Repeat, the scale of production also affects its price. In large-scale production, the unit production cost may be reduced due to the scale effect, which makes the market price more affordable; in small-scale production, the cost is difficult to drop, and the price is often high.
In addition, the purity of the product is also related to the price. High-purity 4-bromo-1H-pyrrolo [2,3-c] pyridine is more valuable in scientific research and high-end applications, and the price is higher than that of ordinary purity.
To sum up the above reasons, it is not easy to determine its market price range. Generally speaking, its price may range from a few yuan per gram to several hundred yuan, but this is only a rough estimate. The actual price depends on specific market conditions, product specifications and other factors.

4 - bromo - 1H - pyrrolo [2,3 - c] pyridine is an organic compound. Its stability depends on many factors.
In terms of chemical structure, this compound contains bromine atoms and a specific pyrrolido-pyridine structure. Although bromine atoms increase molecular weight and polarity, they do not significantly damage the overall structural stability. The pyrrolido-pyridine structure imparts certain stability to the molecule due to the existence of a conjugated system. The conjugated system can delocalize electrons, reduce molecular internal energy, and improve stability.
From the perspective of external conditions, temperature has a great influence on its stability. High temperature can easily intensify the thermal motion of molecules, which enhances the vibration of chemical bonds, which may cause chemical bonds to break and cause compounds to decompose. For example, if the temperature far exceeds its decomposition temperature, the carbon-bromine bond, carbon-nitrogen bond, etc. in the molecule may break, destroying the original structure.
Humidity also has an impact. If the ambient humidity is high, water molecules may interact with compounds. Water molecules can form hydrogen bonds with groups containing atoms such as nitrogen and oxygen, interfering with the original forces in the molecule. Long-term exposure to high humidity environments may trigger reactions such as hydrolysis, reducing the stability of compounds.
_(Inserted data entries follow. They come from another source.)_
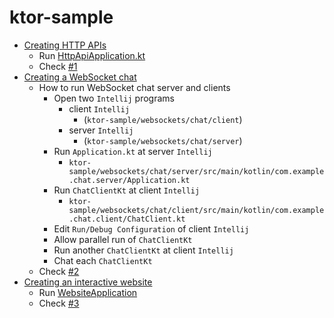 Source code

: # ktor-sample

- [Creating HTTP APIs](https://ktor.io/docs/creating-http-apis.html)
  - Run [HttpApiApplication.kt](./src/main/kotlin/com/example/HttpApiApplication.kt)
  - Check [#1](https://github.com/bossm0n5t3r/ktor-sample/pull/1)
- [Creating a WebSocket chat](https://ktor.io/docs/creating-web-socket-chat.html)
  - How to run WebSocket chat server and clients
    - Open two `Intellij` programs
      - client `Intellij`
        - (`ktor-sample/websockets/chat/client`)
      - server `Intellij`
        - (`ktor-sample/websockets/chat/server`)
    - Run `Application.kt` at server `Intellij`
      - `ktor-sample/websockets/chat/server/src/main/kotlin/com.example.chat.server/Application.kt`
    - Run `ChatClientKt` at client `Intellij`
      - `ktor-sample/websockets/chat/client/src/main/kotlin/com.example.chat.client/ChatClient.kt`
    - Edit `Run/Debug Configuration` of client `Intellij`
    - Allow parallel run of `ChatClientKt`
    - Run another `ChatClientKt` at client `Intellij`
    - Chat each `ChatClientKt`
  - Check [#2](https://github.com/bossm0n5t3r/ktor-sample/pull/2)
- [Creating an interactive website](https://ktor.io/docs/creating-interactive-website.html)
  - Run [WebsiteApplication](./src/main/kotlin/com/example/WebsiteApplication.kt)
  - Check [#3](https://github.com/bossm0n5t3r/ktor-sample/pull/3)
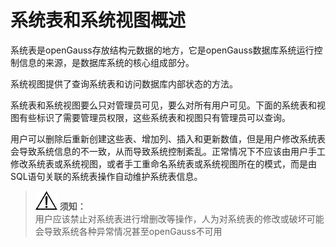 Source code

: # 系统表和系统视图概述<a name="ZH-CN_TOPIC_0242385744"></a>

系统表是openGauss存放结构元数据的地方，它是openGauss数据库系统运行控制信息的来源，是数据库系统的核心组成部分。

系统视图提供了查询系统表和访问数据库内部状态的方法。

系统表和系统视图要么只对管理员可见，要么对所有用户可见。下面的系统表和视图有些标识了需要管理员权限，这些系统表和视图只有管理员可以查询。

用户可以删除后重新创建这些表、增加列、插入和更新数值，但是用户修改系统表会导致系统信息的不一致，从而导致系统控制紊乱。正常情况下不应该由用户手工修改系统表或系统视图，或者手工重命名系统表或系统视图所在的模式，而是由SQL语句关联的系统表操作自动维护系统表信息。

>![](public_sys-resources/icon-notice.gif) **须知：**   
>用户应该禁止对系统表进行增删改等操作，人为对系统表的修改或破坏可能会导致系统各种异常情况甚至openGauss不可用  

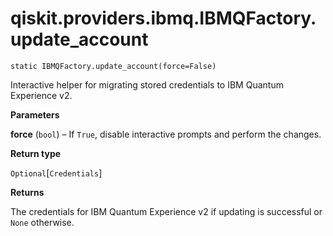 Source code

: # qiskit.providers.ibmq.IBMQFactory.update\_account

`static IBMQFactory.update_account(force=False)`

Interactive helper for migrating stored credentials to IBM Quantum Experience v2.

**Parameters**

**force** (`bool`) – If `True`, disable interactive prompts and perform the changes.

**Return type**

`Optional`\[`Credentials`]

**Returns**

The credentials for IBM Quantum Experience v2 if updating is successful or `None` otherwise.
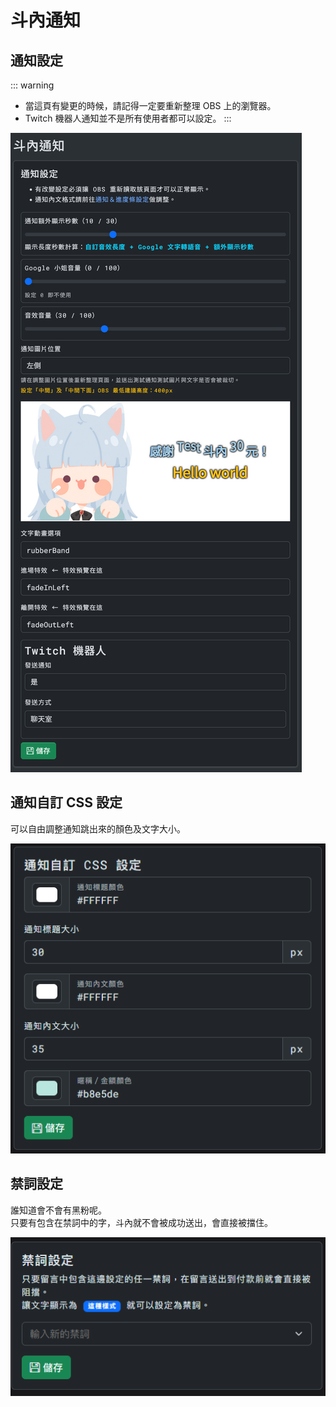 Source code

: # 斗內通知

## 通知設定
::: warning
- 當這頁有變更的時候，請記得一定要重新整理 OBS 上的瀏覽器。
- Twitch 機器人通知並不是所有使用者都可以設定。
:::

![Image](/images/tool/donate-notify.png)

## 通知自訂 CSS 設定

可以自由調整通知跳出來的顏色及文字大小。

![Image](/images/platform-settings/live-notfiy-3.png)

## 禁詞設定

誰知道會不會有黑粉呢。  
只要有包含在禁詞中的字，斗內就不會被成功送出，會直接被擋住。

![Image](/images/platform-settings/live-notfiy-4.png)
In addition, light cannot be ignored. Light of a specific wavelength may provide enough energy to excite electron transitions in molecules and initiate photochemical reactions. Especially if there are light-sensitive structures in molecules, light or structural changes will affect stability.
Overall, 4-bromo-1H-pyrrolo [2,3-c] pyridine is relatively stable at room temperature, dry and protected from light. When exposed to high temperature, high humidity or strong light, its stability may be challenged, resulting in structural changes or decomposition.